Où en est-on, aujourd’hui, sur le dossier « Omnibus » au parlement ?

Le dossier a été voté en commission des affaires juridiques (Juri). Nous étions, avant cette session du mois d’octobre, au niveau de l’éventuelle validation du mandat de négociation avec le conseil et les États membres. Plusieurs groupes, dont le nôtre, contestaient ce mandat. Son rejet, qui est finalement intervenu le 22 octobre, montre que le chantage exercé par le rapporteur conservateur du PPE n’a pas fonctionné. La majorité pro-européenne s’est ressaisie en plénière : alors que les groupes Renew et socialiste avaient soutenu le compromis en commission Juri, leurs membres ont choisi de ne pas le suivre. Les droits des travailleurs, la protection de l’environnement et la compétitivité des entreprises sont trop essentiels pour être instrumentalisés par des logiques de chantage ou des postures idéologiques. Pour rappel, la loi a été tellement affaiblie qu’elle ne s’appliquerait plus qu’aux très grandes entreprises, celles de plus de 5.000 salariés et réalisant un chiffre d’affaires supérieur à 1,5 milliard €. C’est un recul dramatique.
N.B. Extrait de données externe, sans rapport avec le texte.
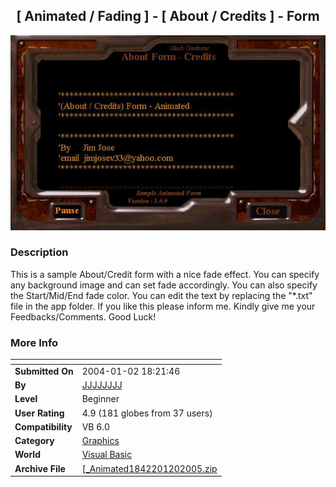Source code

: ﻿<div align="center">

## \[ Animated / Fading \] \- \[ About / Credits \] \- Form

<img src="PIC20051201257336953.jpg">
</div>

### Description

This is a sample About/Credit form with a nice fade effect. You can specify any background image and can set fade accordingly. You can also specify the Start/Mid/End fade color. You can edit the text by replacing the "*.txt" file in the app folder. If you like this please inform me. Kindly give me your Feedbacks/Comments. Good Luck!
 
### More Info
 


<span>             |<span>
---                |---
**Submitted On**   |2004-01-02 18:21:46
**By**             |[JJJJJJJJ](https://github.com/Planet-Source-Code/PSCIndex/blob/master/ByAuthor/jjjjjjjj.md)
**Level**          |Beginner
**User Rating**    |4.9 (181 globes from 37 users)
**Compatibility**  |VB 6\.0
**Category**       |[Graphics](https://github.com/Planet-Source-Code/PSCIndex/blob/master/ByCategory/graphics__1-46.md)
**World**          |[Visual Basic](https://github.com/Planet-Source-Code/PSCIndex/blob/master/ByWorld/visual-basic.md)
**Archive File**   |[\[\_Animated1842201202005\.zip](https://github.com/Planet-Source-Code/jjjjjjjj-animated-fading-about-credits-form__1-58396/archive/master.zip)








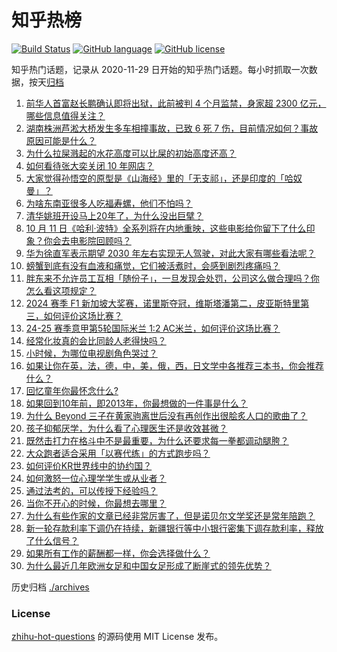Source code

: # 知乎热榜
[![Build Status](https://github.com/ToWeLong/zhihu-hot-questions/workflows/CI/badge.svg)](https://github.com/ToWeLong/zhihu-hot-questions/actions)
[![GitHub language](https://img.shields.io/badge/language-golang-orange.svg)](https://golang.org/)
[![GitHub license](https://img.shields.io/github/license/ToWeLong/zhihu-hot-questions)](https://github.com/ToWeLong/zhihu-hot-questions/blob/main/LICENSE)

知乎热门话题，记录从 2020-11-29 日开始的知乎热门话题。每小时抓取一次数据，按天[归档](./archives)

<!-- BEGIN -->

1. [前华人首富赵长鹏确认即将出狱，此前被判 4 个月监禁，身家超 2300 亿元，哪些信息值得关注？](https://www.zhihu.com/question/667873873)
1. [湖南株洲芦淞大桥发生多车相撞事故，已致 6 死 7 伤，目前情况如何？事故原因可能是什么？](https://www.zhihu.com/question/667933253)
1. [为什么拉屎溅起的水花高度可以比屎的初始高度还高？](https://www.zhihu.com/question/667767934)
1. [如何看待张大奕关闭 10 年网店？](https://www.zhihu.com/question/667673118)
1. [大家觉得孙悟空的原型是《山海经》里的「无支祁」，还是印度的「哈奴曼」？](https://www.zhihu.com/question/509574784)
1. [为啥东南亚很多人吃福寿螺，他们不怕吗？](https://www.zhihu.com/question/533214339)
1. [清华姚班开设马上20年了，为什么没出巨擘？](https://www.zhihu.com/question/667767788)
1. [10 月 11 日《哈利·波特》全系列将在内地重映，这些电影给你留下了什么印象？你会去电影院回顾吗？](https://www.zhihu.com/question/667671363)
1. [华为徐直军表示期望 2030 年左右实现无人驾驶，对此大家有哪些看法呢？](https://www.zhihu.com/question/667833875)
1. [螃蟹到底有没有血液和痛觉，它们被活煮时，会感到剧烈疼痛吗？](https://www.zhihu.com/question/633186331)
1. [胖东来不允许员工互相「随份子」，一旦发现会处罚，公司这么做合理吗？你怎么看这项规定？](https://www.zhihu.com/question/667848801)
1. [2024 赛季 F1 新加坡大奖赛，诺里斯夺冠，维斯塔潘第二，皮亚斯特里第三，如何评价这场比赛？](https://www.zhihu.com/question/667889756)
1. [24-25 赛季意甲第5轮国际米兰 1:2 AC米兰，如何评价这场比赛？](https://www.zhihu.com/question/667902544)
1. [经常化妆真的会比同龄人老得快吗？](https://www.zhihu.com/question/306781305)
1. [小时候，为哪位电视剧角色哭过？](https://www.zhihu.com/question/661908299)
1. [如果让你在英，法，德，中，美，俄，西，日文学中各推荐三本书，你会推荐什么？](https://www.zhihu.com/question/666832341)
1. [回忆童年你最怀念什么?](https://www.zhihu.com/question/667888425)
1. [如果回到10年前，即2013年，你最想做的一件事是什么？](https://www.zhihu.com/question/667403004)
1. [为什么 Beyond 三子在黄家驹离世后没有再创作出很脍炙人口的歌曲了？](https://www.zhihu.com/question/20758265)
1. [孩子抑郁厌学，为什么看了心理医生还是收效甚微？](https://www.zhihu.com/question/664314645)
1. [既然击打力在格斗中不是最重要，为什么还要求每一拳都调动腿胯？](https://www.zhihu.com/question/667508102)
1. [大众跑者适合采用「以赛代练」的方式跑步吗？](https://www.zhihu.com/question/667334931)
1. [如何评价KR世界线中的协约国？](https://www.zhihu.com/question/445168467)
1. [如何激怒一位心理学学生或从业者？](https://www.zhihu.com/question/666347625)
1. [通过法考的，可以传授下经验吗？](https://www.zhihu.com/question/364637245)
1. [当你不开心的时候，你最想去哪里？](https://www.zhihu.com/question/667586498)
1. [为什么有些作家的文章已经非常厉害了，但是诺贝尔文学奖还是常年陪跑？](https://www.zhihu.com/question/667062649)
1. [新一轮存款利率下调仍在持续，新疆银行等中小银行密集下调存款利率，释放了什么信号？](https://www.zhihu.com/question/667838654)
1. [如果所有工作的薪酬都一样，你会选择做什么？](https://www.zhihu.com/question/667133876)
1. [为什么最近几年欧洲女足和中国女足形成了断崖式的领先优势？](https://www.zhihu.com/question/667715326)

<!-- END -->

历史归档 [./archives](./archives)


### License
[zhihu-hot-questions](https://github.com/towelong/zhihu-hot-questions) 的源码使用 MIT License 发布。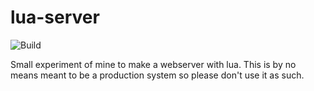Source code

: # lua-server

![Build](https://github.com/PetrusJPrinsloo/lua-server/workflows/Go/badge.svg)

Small experiment of mine to make a webserver with lua. This is by no means meant to be a production system so please don't use it as such.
La directive sur le devoir de vigilance était née du drame du Rana Plaza, en 2013, lorsque l’effondrement d’un immeuble textile au Bangladesh avait révélé les conditions de travail indignes dans les chaînes de production mondialisées. Ce texte liait les droits humains et la protection de l’environnement, en imposant aux entreprises européennes de vérifier le respect des normes sociales et écologiques tout au long de leur chaîne d’approvisionnement.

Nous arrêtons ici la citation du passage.